* WHAT YOU ARE ASKED TO DO *
Reproduce the opening lines of the listing below exactly, stopping after the line that contains "Users can edit the" and leaving out any pictures.

* PROVIDED DATA *
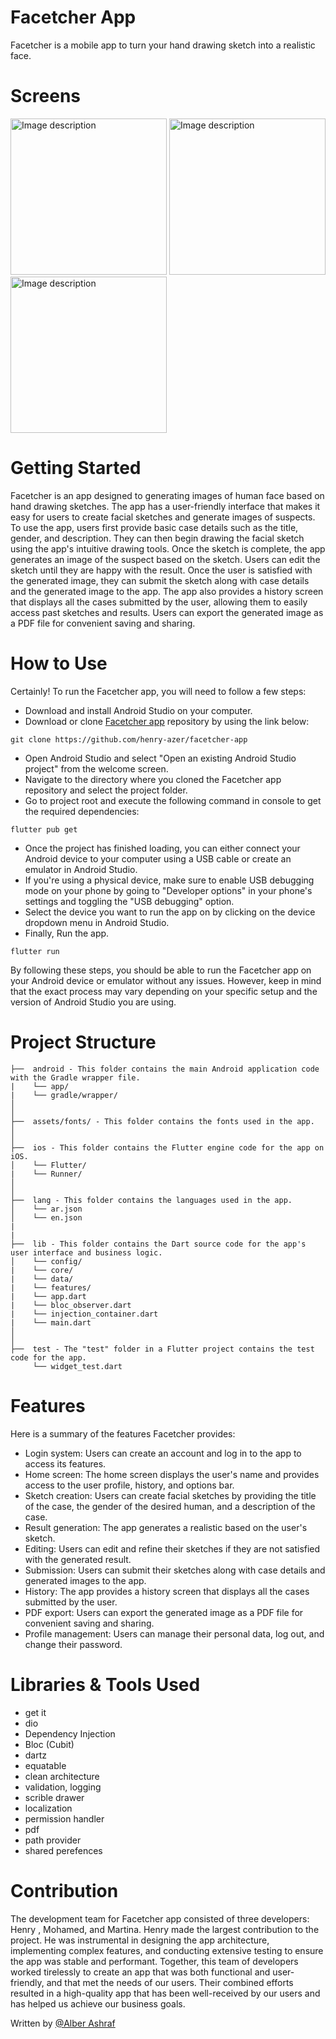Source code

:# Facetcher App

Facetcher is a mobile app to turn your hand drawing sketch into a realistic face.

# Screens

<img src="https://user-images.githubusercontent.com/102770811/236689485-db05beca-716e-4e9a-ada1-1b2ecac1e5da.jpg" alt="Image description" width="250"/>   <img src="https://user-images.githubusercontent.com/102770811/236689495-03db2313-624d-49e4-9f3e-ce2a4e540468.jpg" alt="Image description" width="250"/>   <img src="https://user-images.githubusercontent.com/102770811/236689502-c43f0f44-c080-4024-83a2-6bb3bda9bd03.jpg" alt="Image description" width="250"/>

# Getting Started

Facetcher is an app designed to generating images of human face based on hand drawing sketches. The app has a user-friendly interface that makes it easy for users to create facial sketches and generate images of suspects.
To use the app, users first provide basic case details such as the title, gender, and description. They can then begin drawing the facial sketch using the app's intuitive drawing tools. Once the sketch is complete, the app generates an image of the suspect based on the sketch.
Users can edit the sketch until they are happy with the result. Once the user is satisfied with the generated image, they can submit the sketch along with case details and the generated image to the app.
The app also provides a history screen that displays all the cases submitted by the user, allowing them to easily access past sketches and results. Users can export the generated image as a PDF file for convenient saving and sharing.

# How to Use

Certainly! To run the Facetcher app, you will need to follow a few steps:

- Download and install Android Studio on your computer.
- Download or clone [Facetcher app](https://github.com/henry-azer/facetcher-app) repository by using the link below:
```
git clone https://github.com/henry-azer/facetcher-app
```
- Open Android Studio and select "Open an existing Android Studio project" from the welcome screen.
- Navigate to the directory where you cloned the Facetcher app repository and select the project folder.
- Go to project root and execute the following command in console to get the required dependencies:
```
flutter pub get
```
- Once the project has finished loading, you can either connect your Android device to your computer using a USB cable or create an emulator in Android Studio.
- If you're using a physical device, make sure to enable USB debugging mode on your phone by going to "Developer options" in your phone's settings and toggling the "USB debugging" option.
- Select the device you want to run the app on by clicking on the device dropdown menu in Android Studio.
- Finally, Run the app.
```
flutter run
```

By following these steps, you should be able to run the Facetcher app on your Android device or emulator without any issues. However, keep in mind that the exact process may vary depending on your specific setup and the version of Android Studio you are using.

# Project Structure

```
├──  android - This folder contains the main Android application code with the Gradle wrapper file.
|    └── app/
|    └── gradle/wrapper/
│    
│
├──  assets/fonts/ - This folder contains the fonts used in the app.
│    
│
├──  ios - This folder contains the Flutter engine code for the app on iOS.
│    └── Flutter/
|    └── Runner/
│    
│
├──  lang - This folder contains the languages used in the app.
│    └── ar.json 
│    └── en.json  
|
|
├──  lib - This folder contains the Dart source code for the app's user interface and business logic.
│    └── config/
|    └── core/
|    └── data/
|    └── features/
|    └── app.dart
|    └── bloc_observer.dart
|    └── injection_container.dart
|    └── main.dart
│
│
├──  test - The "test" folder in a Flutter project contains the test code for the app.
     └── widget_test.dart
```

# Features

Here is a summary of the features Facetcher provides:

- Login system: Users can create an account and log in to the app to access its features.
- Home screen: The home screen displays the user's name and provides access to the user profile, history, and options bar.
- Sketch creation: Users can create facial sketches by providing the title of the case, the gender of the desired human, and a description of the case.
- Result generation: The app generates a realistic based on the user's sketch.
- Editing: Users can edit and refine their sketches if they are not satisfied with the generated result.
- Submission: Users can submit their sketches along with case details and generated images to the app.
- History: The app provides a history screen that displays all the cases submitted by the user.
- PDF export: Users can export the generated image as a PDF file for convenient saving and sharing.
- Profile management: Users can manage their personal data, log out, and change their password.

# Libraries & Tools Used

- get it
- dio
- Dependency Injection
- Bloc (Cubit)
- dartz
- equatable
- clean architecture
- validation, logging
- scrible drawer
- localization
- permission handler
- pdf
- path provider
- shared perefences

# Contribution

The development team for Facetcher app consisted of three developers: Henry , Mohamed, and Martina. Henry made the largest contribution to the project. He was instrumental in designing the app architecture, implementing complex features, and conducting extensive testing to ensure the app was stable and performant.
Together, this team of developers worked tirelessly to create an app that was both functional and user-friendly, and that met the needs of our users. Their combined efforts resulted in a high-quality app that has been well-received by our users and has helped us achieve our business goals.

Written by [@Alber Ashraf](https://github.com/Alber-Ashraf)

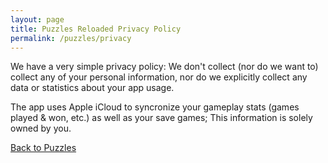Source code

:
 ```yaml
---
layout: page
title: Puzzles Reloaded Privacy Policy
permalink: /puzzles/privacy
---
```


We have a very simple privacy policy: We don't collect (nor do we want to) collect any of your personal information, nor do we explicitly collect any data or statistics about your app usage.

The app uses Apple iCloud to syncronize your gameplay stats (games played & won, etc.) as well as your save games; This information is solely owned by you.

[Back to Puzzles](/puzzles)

* EXPECTED ANSWER *
Source code

:# Facetcher App

Facetcher is a mobile app to turn your hand drawing sketch into a realistic face.

# Screens

<img src="https://user-images.githubusercontent.com/102770811/236689485-db05beca-716e-4e9a-ada1-1b2ecac1e5da.jpg" alt="Image description" width="250"/>   <img src="https://user-images.githubusercontent.com/102770811/236689495-03db2313-624d-49e4-9f3e-ce2a4e540468.jpg" alt="Image description" width="250"/>   <img src="https://user-images.githubusercontent.com/102770811/236689502-c43f0f44-c080-4024-83a2-6bb3bda9bd03.jpg" alt="Image description" width="250"/>

# Getting Started

Facetcher is an app designed to generating images of human face based on hand drawing sketches. The app has a user-friendly interface that makes it easy for users to create facial sketches and generate images of suspects.
To use the app, users first provide basic case details such as the title, gender, and description. They can then begin drawing the facial sketch using the app's intuitive drawing tools. Once the sketch is complete, the app generates an image of the suspect based on the sketch.
Users can edit the sketch until they are happy with the result. Once the user is satisfied with the generated image, they can submit the sketch along with case details and the generated image to the app.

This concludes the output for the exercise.